These comprehensive RBSE Class 10 Science Notes Chapter 4 Carbon and Its Compounds will give a brief overview of all the concepts.
RBSE Class 10 Science Chapter 4 Notes Carbon and Its Compounds
→ Carbon is a versatile elements that forms the basis for all living organisms and many of the things we use.
→ The amount of carbon present in the earth’s crust and in the atmosphere is quite meagre.

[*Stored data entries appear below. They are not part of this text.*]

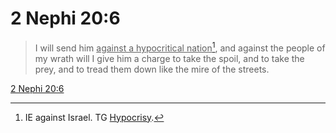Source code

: # 2 Nephi 20:6

> I will send him <u>against a hypocritical nation</u>[^a], and against the people of my wrath will I give him a charge to take the spoil, and to take the prey, and to tread them down like the mire of the streets.

[2 Nephi 20:6](https://www.churchofjesuschrist.org/study/scriptures/bofm/2-ne/20?lang=eng&id=p6#p6)


[^a]: IE against Israel. TG [Hypocrisy](https://www.churchofjesuschrist.org/study/scriptures/tg/hypocrisy?lang=eng).
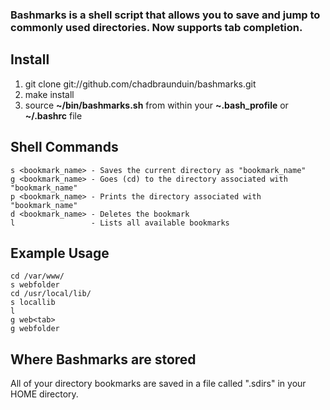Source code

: ### Bashmarks is a shell script that allows you to save and jump to commonly used directories. Now supports tab completion.

## Install

1. git clone git://github.com/chadbraunduin/bashmarks.git
2. make install
3. source **~/bin/bashmarks.sh** from within your **~.bash\_profile** or **~/.bashrc** file

## Shell Commands

    s <bookmark_name> - Saves the current directory as "bookmark_name"
    g <bookmark_name> - Goes (cd) to the directory associated with "bookmark_name"
    p <bookmark_name> - Prints the directory associated with "bookmark_name"
    d <bookmark_name> - Deletes the bookmark
    l                 - Lists all available bookmarks
    
## Example Usage

    cd /var/www/
    s webfolder
    cd /usr/local/lib/
    s locallib
    l
    g web<tab>
    g webfolder

## Where Bashmarks are stored
    
All of your directory bookmarks are saved in a file called ".sdirs" in your HOME directory.
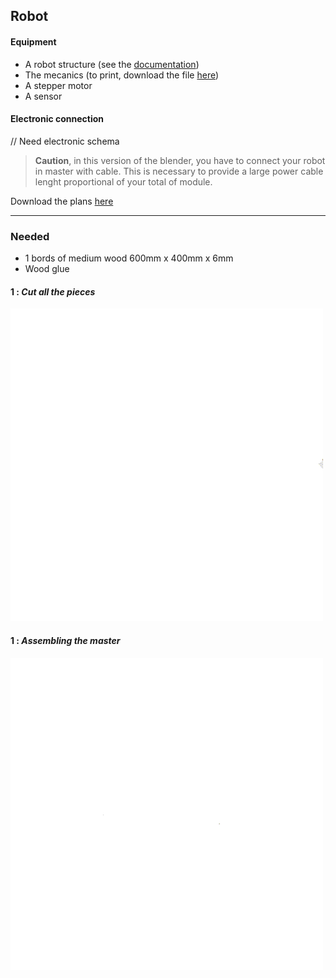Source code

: ## Robot

#### Equipment

* A robot structure (see the [documentation](#/doc/en/robot/))
* The mecanics (to print, download the file [here]())
* A stepper motor
* A sensor

#### Electronic connection

// Need electronic schema 

> __Caution__, in this version of the blender, you have to connect your robot in master with cable. This is necessary to provide a large power cable lenght proportional of your total of module.


Download the plans [here]()

* * *

### Needed

* 1 bords of medium wood 600mm x 400mm x 6mm
* Wood glue

#### 1 : _Cut all the pieces_

![step 1](documentation/user/img/anim08.gif)

#### 1 : _Assembling the master_

![step 1](documentation/user/img/anim09.gif)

→ The large variety of compounds is formed by carbon because of its tetravalency and the property of catenation that it exhibits.
→ Covalent bonds are formed by the atoms to achieve completely filled outer most shell.

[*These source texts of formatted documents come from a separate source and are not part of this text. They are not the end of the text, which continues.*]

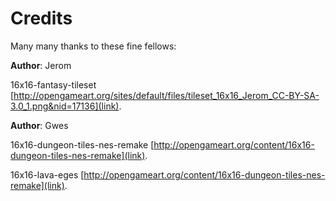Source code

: # Credits

Many many thanks to these fine fellows:

__Author__: Jerom

16x16-fantasy-tileset [http://opengameart.org/sites/default/files/tileset_16x16_Jerom_CC-BY-SA-3.0_1.png&nid=17136](link).

__Author__: Gwes

16x16-dungeon-tiles-nes-remake [http://opengameart.org/content/16x16-dungeon-tiles-nes-remake](link).

16x16-lava-eges [http://opengameart.org/content/16x16-dungeon-tiles-nes-remake](link).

→ The bond formed by the sharing of one electron pair between two atoms is called covalent bond.
→ Carbon forms covalent bonds with itself and other elements such as hydrogen, oxygen, sulphur, nitrogen and chlorine. The bond between carbon atoms is very strong.
→ Covalently bonded molecules are seen to have strong bonds within the molecules, but inter-molecular forces are weak. This gives rise to the low melting and boiling points of these compounds.
→ Allotropes of Carbon-The carbon occurs in different forms in nature with varying physical properties are called Allotropes. Graphite, Diamond and C-60 (Fullerene) are important allotropes of carbon.
→ Diamond is very hard and bad conductor of heat and electricity while graphite is smooth, slippery and good conductor of heat and electricity.
→ In Fullerenes, the carbon atoms are arranged in the shape of a football.
→ Hydrocarbon-Compounds formed by carbon and hydrogen are called Hydro carbons.
→ In the hydrocarbons double and triple bonds are also present between carbon atoms and carbon chains may be straight, branched or in the form of rings.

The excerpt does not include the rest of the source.